Logo Przewdonik Katolicki

W miasteczku na Orlą

Błażej Tobolski
Fot.

Wjeżdżając do Dubina, wioski położonej nad rzeką Orlą, odnosimy wrażenie, że znaleźliśmy się raczej w maleńkim, spokojnym miasteczku. Wskazuje na to zresztą założenie urbanistyczne osady, pośrodku której widać wyraźnie wyodrębniony rynek. Tu wznosi się dość okazały kościół pw. św. Mikołaja Biskupa centrum dubińskiej parafii. Rzeczywiście, Dubin znajdował się...

Wjeżdżając do Dubina, wioski położonej nad rzeką Orlą, odnosimy wrażenie, że znaleźliśmy się raczej w maleńkim, spokojnym miasteczku. Wskazuje na to zresztą założenie urbanistyczne osady, pośrodku której widać wyraźnie wyodrębniony rynek. Tu wznosi się dość okazały kościół pw. św. Mikołaja Biskupa – centrum dubińskiej parafii.

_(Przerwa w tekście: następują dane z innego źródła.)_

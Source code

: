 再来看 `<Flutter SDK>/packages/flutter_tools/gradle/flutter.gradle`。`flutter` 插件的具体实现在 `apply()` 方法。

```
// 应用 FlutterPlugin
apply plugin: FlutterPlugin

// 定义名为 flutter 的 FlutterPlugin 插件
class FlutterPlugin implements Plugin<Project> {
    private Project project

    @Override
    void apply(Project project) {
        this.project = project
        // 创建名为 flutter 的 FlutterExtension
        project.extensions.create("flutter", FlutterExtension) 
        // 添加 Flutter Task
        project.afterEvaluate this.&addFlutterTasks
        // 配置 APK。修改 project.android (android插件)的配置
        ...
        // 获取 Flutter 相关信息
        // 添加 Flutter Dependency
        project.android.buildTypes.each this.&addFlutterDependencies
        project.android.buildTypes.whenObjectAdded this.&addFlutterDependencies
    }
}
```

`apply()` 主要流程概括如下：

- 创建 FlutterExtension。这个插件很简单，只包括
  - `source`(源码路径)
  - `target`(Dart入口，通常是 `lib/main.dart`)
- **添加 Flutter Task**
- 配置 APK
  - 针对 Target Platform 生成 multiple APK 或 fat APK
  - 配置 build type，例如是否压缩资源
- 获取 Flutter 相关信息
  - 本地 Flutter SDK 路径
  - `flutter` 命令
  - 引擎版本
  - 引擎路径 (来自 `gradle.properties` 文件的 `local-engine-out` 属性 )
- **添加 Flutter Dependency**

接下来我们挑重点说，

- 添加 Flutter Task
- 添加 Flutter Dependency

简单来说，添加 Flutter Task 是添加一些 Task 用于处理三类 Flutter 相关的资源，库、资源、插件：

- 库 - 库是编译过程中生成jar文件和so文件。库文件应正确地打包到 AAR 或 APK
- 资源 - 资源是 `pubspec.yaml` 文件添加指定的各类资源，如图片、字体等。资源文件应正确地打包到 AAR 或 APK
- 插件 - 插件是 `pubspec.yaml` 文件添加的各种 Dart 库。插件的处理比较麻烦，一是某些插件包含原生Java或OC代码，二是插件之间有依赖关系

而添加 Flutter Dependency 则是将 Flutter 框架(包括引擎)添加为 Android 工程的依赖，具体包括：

Rzeczywiście, Dubin znajdował się niegdyś w gronie najstarszych miast Wielkopolski, gdyż prawa miejskie uzyskał już w 1284 r. Jego właścicielami i dobrodziejami były m.in. rody Awdańców i Czartoryskich. Los tego zasobnego, choć niewielkiego miasteczka „przypieczętował” jednak w 1761 r. wielki pożar, jeden z wielu, jakie nawiedzały tutejszych mieszkańców. Po nim Dubin nigdy nie wrócił już do dawnej świetności, tracąc ostatecznie prawa miejskie w 1895 r. Jeszcze dziś na rynku znajduje się pusty plac, na którym do niedawna stał stary ratusz – pozostałość minionych czasów.

Dubińskie kościoły
Wraz z powstaniem miasta erygowano parafię. Było to w XIII wieku. Pierwotna świątynia parafialna nosiła wezwanie Wniebowzięcia NMP i św. Mikołaja. Kolejny drewniany kościół ufundowała miejscowa dziedziczka, Barbara z Sielca Jastrzębska, ok. 1600 r. W następnym wieku dobudowano do niego wieżę, całość spłonęła jednak w 1936 r. Obecny wzniesiono już z cegły w stylu neoromańskim w latach 1938-1939, według projektu Franciszka Morawskiego. Nie jest to zresztą jedyna budowla sakralna zaprojektowana przez tego architekta. Przypatrzywszy się uważnie bryle dubińskiego kościoła, zauważymy jak podobny do niego, tyle że otynkowany, jest kościół pw. św. Rocha w Poznaniu, będący pomniejszoną kopią tegoż. Podobne świątynie znajdziemy także w Gorzycach koło Ostrowa Wielkopolskiego, w samym Ostrowie, pw. św. Antoniego, czy też w Mosinie.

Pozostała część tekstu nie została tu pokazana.